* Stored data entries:
──────

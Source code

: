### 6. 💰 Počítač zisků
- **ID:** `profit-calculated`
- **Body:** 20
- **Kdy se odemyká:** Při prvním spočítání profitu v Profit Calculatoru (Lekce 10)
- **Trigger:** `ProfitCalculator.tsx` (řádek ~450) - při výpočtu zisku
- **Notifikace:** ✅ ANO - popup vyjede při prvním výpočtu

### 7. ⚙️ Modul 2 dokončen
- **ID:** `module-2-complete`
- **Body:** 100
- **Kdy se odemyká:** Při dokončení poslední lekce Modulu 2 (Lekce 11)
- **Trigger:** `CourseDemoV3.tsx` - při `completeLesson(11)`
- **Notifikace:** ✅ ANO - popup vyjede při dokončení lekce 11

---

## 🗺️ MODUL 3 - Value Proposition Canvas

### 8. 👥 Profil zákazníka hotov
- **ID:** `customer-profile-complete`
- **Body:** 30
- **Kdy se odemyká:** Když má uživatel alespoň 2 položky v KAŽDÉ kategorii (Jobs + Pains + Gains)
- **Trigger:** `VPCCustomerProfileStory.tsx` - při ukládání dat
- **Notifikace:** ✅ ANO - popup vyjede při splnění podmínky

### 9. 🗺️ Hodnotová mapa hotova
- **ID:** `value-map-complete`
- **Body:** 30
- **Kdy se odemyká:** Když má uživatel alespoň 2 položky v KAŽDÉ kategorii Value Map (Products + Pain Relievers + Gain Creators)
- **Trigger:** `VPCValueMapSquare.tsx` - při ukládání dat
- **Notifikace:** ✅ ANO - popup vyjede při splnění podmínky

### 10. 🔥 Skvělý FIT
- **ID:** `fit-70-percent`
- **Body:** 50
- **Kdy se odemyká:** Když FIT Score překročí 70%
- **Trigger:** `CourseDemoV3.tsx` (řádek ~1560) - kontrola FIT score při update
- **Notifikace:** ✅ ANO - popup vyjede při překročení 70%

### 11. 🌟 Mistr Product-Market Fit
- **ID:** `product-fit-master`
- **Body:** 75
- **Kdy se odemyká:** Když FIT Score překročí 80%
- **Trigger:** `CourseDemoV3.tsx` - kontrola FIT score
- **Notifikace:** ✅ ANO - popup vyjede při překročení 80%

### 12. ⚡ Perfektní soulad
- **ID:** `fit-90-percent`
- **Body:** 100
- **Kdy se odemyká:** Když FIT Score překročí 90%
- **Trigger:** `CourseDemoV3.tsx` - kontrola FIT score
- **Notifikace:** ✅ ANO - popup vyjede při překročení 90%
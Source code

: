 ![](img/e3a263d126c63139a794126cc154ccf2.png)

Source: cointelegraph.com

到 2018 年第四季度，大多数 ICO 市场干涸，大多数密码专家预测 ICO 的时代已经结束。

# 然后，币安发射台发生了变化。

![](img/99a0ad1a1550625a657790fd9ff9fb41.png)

──────

* WORK TO BE COMPLETED: Take every line above where "prvním" appears and copy it.

* WRITTEN RESPONSE:
- **Kdy se odemyká:** Při prvním spočítání profitu v Profit Calculatoru (Lekce 10)
- **Notifikace:** ✅ ANO - popup vyjede při prvním výpočtu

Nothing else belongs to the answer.